### Requirement
Find the string "shown" in the records. Copy every line it appears in.

### Data section
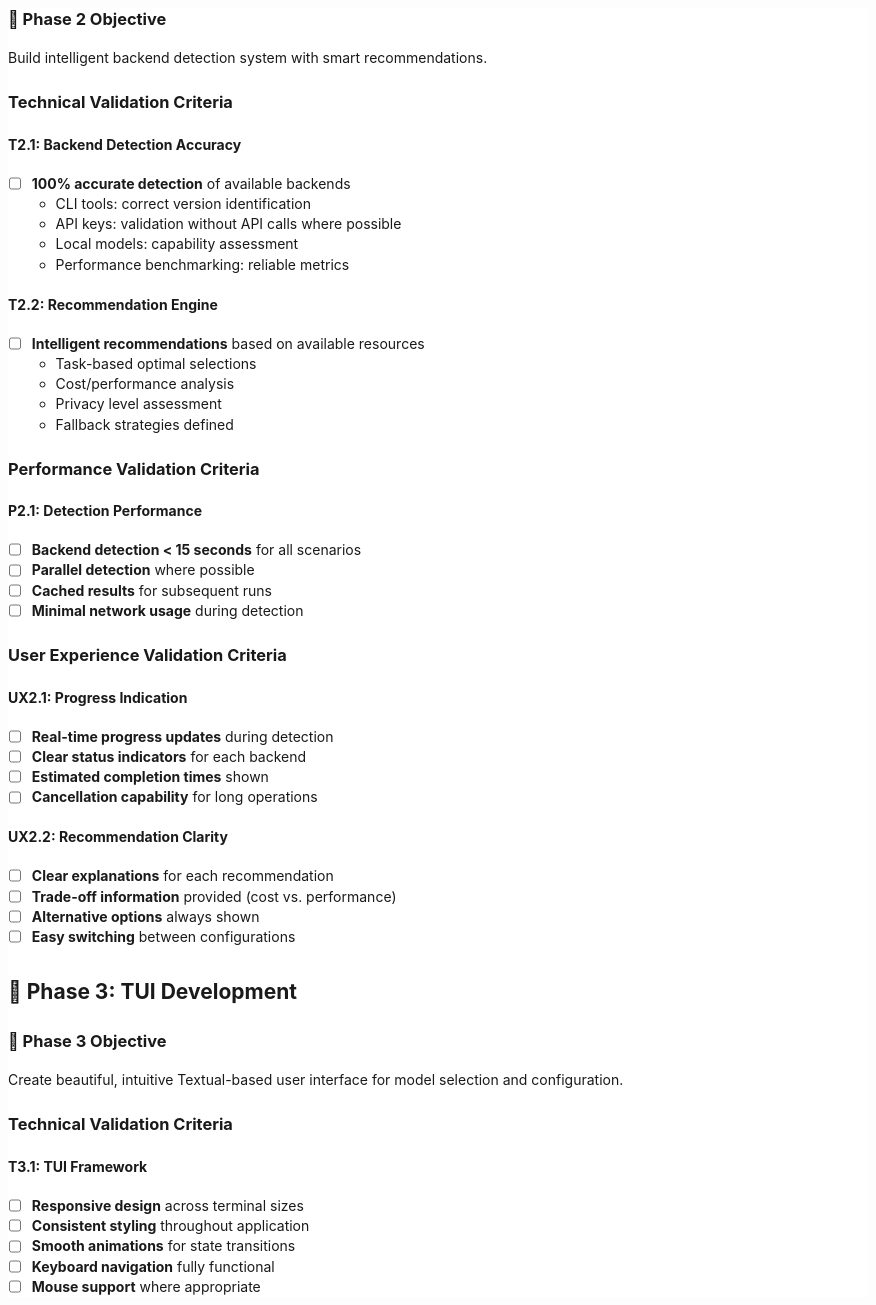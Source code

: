 ### 🎯 Phase 2 Objective
Build intelligent backend detection system with smart recommendations.

### Technical Validation Criteria

#### T2.1: Backend Detection Accuracy
- [ ] **100% accurate detection** of available backends
  - CLI tools: correct version identification
  - API keys: validation without API calls where possible
  - Local models: capability assessment
  - Performance benchmarking: reliable metrics

#### T2.2: Recommendation Engine
- [ ] **Intelligent recommendations** based on available resources
  - Task-based optimal selections
  - Cost/performance analysis
  - Privacy level assessment
  - Fallback strategies defined

### Performance Validation Criteria

#### P2.1: Detection Performance
- [ ] **Backend detection < 15 seconds** for all scenarios
- [ ] **Parallel detection** where possible
- [ ] **Cached results** for subsequent runs
- [ ] **Minimal network usage** during detection

### User Experience Validation Criteria

#### UX2.1: Progress Indication
- [ ] **Real-time progress updates** during detection
- [ ] **Clear status indicators** for each backend
- [ ] **Estimated completion times** shown
- [ ] **Cancellation capability** for long operations

#### UX2.2: Recommendation Clarity
- [ ] **Clear explanations** for each recommendation
- [ ] **Trade-off information** provided (cost vs. performance)
- [ ] **Alternative options** always shown
- [ ] **Easy switching** between configurations

## 🎨 Phase 3: TUI Development

### 🎯 Phase 3 Objective
Create beautiful, intuitive Textual-based user interface for model selection and configuration.

### Technical Validation Criteria

#### T3.1: TUI Framework
- [ ] **Responsive design** across terminal sizes
- [ ] **Consistent styling** throughout application
- [ ] **Smooth animations** for state transitions
- [ ] **Keyboard navigation** fully functional
- [ ] **Mouse support** where appropriate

### Answer to this exercise
- [ ] **Estimated completion times** shown
- [ ] **Alternative options** always shown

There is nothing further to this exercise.